"You don't mean to say," cried Bessy, "that with your ridiculous notions about truth, you'll run into a trap with your eyes wide open, and get yourself disgraced, and locked up in jail! What's the use, I should like to know, of your telling the world that you were in the woods hunting a lame squirrel like a boy!"
"I shall say nothing about the matter," answered Ned, "unless—"
"Hist! Hist!" exclaimed Dan, starting up. "If there ben't Sir Lacy himself, and the vicar, the constable, gamekeeper, and all! And they're coming here!" he added, in alarm.
"Oh, Ned, Ned!" exclaimed Bessy, "Whatever you do, don't own that you ever got in them woods."
[CHAPTER VI.]
A STORM.
NED rose from his seat on the entrance of the two gentlemen; the constable and gamekeeper remained at the door. Conscious of innocence, the sailor confronted the knight with a quiet composure which astonished his sister and Dan.

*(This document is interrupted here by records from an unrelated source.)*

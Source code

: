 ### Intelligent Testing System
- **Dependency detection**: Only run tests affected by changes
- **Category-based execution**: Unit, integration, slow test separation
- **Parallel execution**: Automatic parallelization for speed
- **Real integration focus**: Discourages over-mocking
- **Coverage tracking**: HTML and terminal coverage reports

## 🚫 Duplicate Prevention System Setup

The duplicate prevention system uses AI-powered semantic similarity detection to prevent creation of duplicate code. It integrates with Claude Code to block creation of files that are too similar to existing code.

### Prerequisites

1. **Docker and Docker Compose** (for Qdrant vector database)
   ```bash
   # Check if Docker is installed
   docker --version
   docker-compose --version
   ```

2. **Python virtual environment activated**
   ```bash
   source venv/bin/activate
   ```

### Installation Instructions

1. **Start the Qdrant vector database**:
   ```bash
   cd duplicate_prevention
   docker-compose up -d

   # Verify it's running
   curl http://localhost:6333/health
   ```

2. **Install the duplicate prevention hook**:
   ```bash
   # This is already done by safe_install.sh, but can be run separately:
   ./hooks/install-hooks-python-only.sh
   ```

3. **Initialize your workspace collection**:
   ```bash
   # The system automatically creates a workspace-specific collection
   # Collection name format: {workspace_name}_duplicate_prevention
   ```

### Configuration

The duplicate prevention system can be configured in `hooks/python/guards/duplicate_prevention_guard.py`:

Sir Lacy was a short, thickly-built man, with bushy white whiskers, and white hair, round a face whose usually pink hue was now flushed to a deeper tint. His round, grey, prominent eyes, with their expression of proud domineering insolence, disagreeably reminded Ned Franks of those of the knight's namesake and son.
"Your name is Ned Franks," said Sir Lacy at once, without deigning to take any notice of Mrs. Peele and her low curtsies.
"At your service, sir," answered Ned.